Saved data entries:
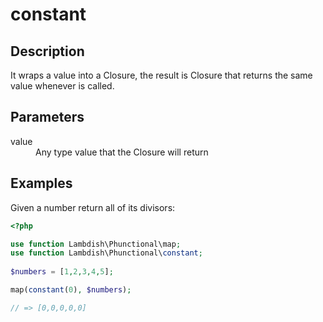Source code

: # constant

## Description

It wraps a value into a Closure, the result is Closure that returns the same value whenever is called.

## Parameters

<dl>
  <dt>value</dt>
  <dd>Any type value that the Closure will return</dd>
</dl>

## Examples

Given a number return all of its divisors:

```php
<?php

use function Lambdish\Phunctional\map;
use function Lambdish\Phunctional\constant;
 
$numbers = [1,2,3,4,5];

map(constant(0), $numbers);

// => [0,0,0,0,0]
```
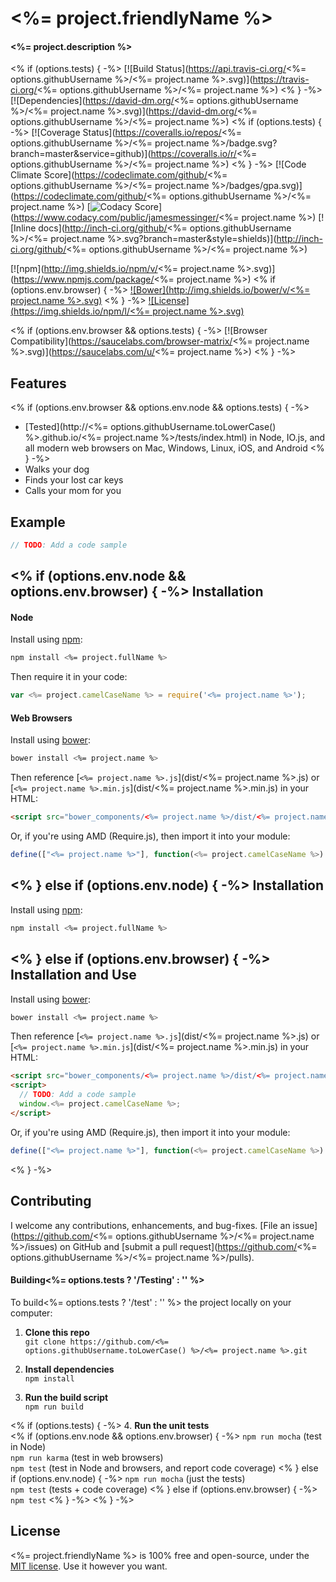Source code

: <%= project.friendlyName %>
============================
#### <%= project.description %>

<% if (options.tests) { -%>
[![Build Status](https://api.travis-ci.org/<%= options.githubUsername %>/<%= project.name %>.svg)](https://travis-ci.org/<%= options.githubUsername %>/<%= project.name %>)
<% } -%>
[![Dependencies](https://david-dm.org/<%= options.githubUsername %>/<%= project.name %>.svg)](https://david-dm.org/<%= options.githubUsername %>/<%= project.name %>)
<% if (options.tests) { -%>
[![Coverage Status](https://coveralls.io/repos/<%= options.githubUsername %>/<%= project.name %>/badge.svg?branch=master&service=github)](https://coveralls.io/r/<%= options.githubUsername %>/<%= project.name %>)
<% } -%>
[![Code Climate Score](https://codeclimate.com/github/<%= options.githubUsername %>/<%= project.name %>/badges/gpa.svg)](https://codeclimate.com/github/<%= options.githubUsername %>/<%= project.name %>)
[![Codacy Score](https://www.codacy.com/project/badge/XXXXXXXXXXXXXXXXXXXXXXXXXXXX)](https://www.codacy.com/public/jamesmessinger/<%= project.name %>)
[![Inline docs](http://inch-ci.org/github/<%= options.githubUsername %>/<%= project.name %>.svg?branch=master&style=shields)](http://inch-ci.org/github/<%= options.githubUsername %>/<%= project.name %>)

[![npm](http://img.shields.io/npm/v/<%= project.name %>.svg)](https://www.npmjs.com/package/<%= project.name %>)
<% if (options.env.browser) { -%>
[![Bower](http://img.shields.io/bower/v/<%= project.name %>.svg)](http://bower.io/)
<% } -%>
[![License](https://img.shields.io/npm/l/<%= project.name %>.svg)](LICENSE)

<% if (options.env.browser && options.tests) { -%>
[![Browser Compatibility](https://saucelabs.com/browser-matrix/<%= project.name %>.svg)](https://saucelabs.com/u/<%= project.name %>)
<% } -%>


Features
--------------------------
<% if (options.env.browser && options.env.node && options.tests) { -%>
- [Tested](http://<%= options.githubUsername.toLowerCase() %>.github.io/<%= project.name %>/tests/index.html) in Node, IO.js, and all modern web browsers on Mac, Windows, Linux, iOS, and Android
<% } -%>
- Walks your dog
- Finds your lost car keys
- Calls your mom for you


Example
--------------------------

```javascript
// TODO: Add a code sample
```


<% if (options.env.node && options.env.browser) { -%>
Installation
--------------------------
#### Node
Install using [npm](https://docs.npmjs.com/getting-started/what-is-npm):

```bash
npm install <%= project.fullName %>
```

Then require it in your code:

```javascript
var <%= project.camelCaseName %> = require('<%= project.name %>');
```

#### Web Browsers
Install using [bower](http://bower.io/):

```bash
bower install <%= project.name %>
```

Then reference [`<%= project.name %>.js`](dist/<%= project.name %>.js) or [`<%= project.name %>.min.js`](dist/<%= project.name %>.min.js) in your HTML:

```html
<script src="bower_components/<%= project.name %>/dist/<%= project.name %>.js"></script>
```

Or, if you're using AMD (Require.js), then import it into your module:

```javascript
define(["<%= project.name %>"], function(<%= project.camelCaseName %>) { /* your module's code */ })
```
<% } else if (options.env.node) { -%>
Installation
--------------------------
Install using [npm](https://docs.npmjs.com/getting-started/what-is-npm):

```bash
npm install <%= project.fullName %>
```
<% } else if (options.env.browser) { -%>
Installation and Use
--------------------------
Install using [bower](http://bower.io/):

```bash
bower install <%= project.name %>
```

Then reference [`<%= project.name %>.js`](dist/<%= project.name %>.js) or [`<%= project.name %>.min.js`](dist/<%= project.name %>.min.js) in your HTML:

```html
<script src="bower_components/<%= project.name %>/dist/<%= project.name %>.js"></script>
<script>
  // TODO: Add a code sample
  window.<%= project.camelCaseName %>;
</script>
```

Or, if you're using AMD (Require.js), then import it into your module:

```javascript
define(["<%= project.name %>"], function(<%= project.camelCaseName %>) { /* your module's code */ })
```
<% } -%>


Contributing
--------------------------
I welcome any contributions, enhancements, and bug-fixes.  [File an issue](https://github.com/<%= options.githubUsername %>/<%= project.name %>/issues) on GitHub and [submit a pull request](https://github.com/<%= options.githubUsername %>/<%= project.name %>/pulls).

#### Building<%= options.tests ? '/Testing' : '' %>
To build<%= options.tests ? '/test' : '' %> the project locally on your computer:

1. **Clone this repo**<br>
`git clone https://github.com/<%= options.githubUsername.toLowerCase() %>/<%= project.name %>.git`

2. **Install dependencies**<br>
`npm install`

3. **Run the build script**<br>
`npm run build`

<% if (options.tests) { -%>
4. **Run the unit tests**<br>
<% if (options.env.node && options.env.browser) { -%>
`npm run mocha` (test in Node)<br>
`npm run karma` (test in web browsers)<br>
`npm test` (test in Node and browsers, and report code coverage)
<% } else if (options.env.node) { -%>
`npm run mocha` (just the tests)<br>
`npm test` (tests + code coverage)
<% } else if (options.env.browser) { -%>
`npm test`
<% } -%>
<% } -%>


License
--------------------------
<%= project.friendlyName %> is 100% free and open-source, under the [MIT license](LICENSE). Use it however you want.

Assigned task = Every line above that holds the word "Score" is to be found and copied.

Answer section =
[![Code Climate Score](https://codeclimate.com/github/<%= options.githubUsername %>/<%= project.name %>/badges/gpa.svg)](https://codeclimate.com/github/<%= options.githubUsername %>/<%= project.name %>)
[![Codacy Score](https://www.codacy.com/project/badge/XXXXXXXXXXXXXXXXXXXXXXXXXXXX)](https://www.codacy.com/public/jamesmessinger/<%= project.name %>)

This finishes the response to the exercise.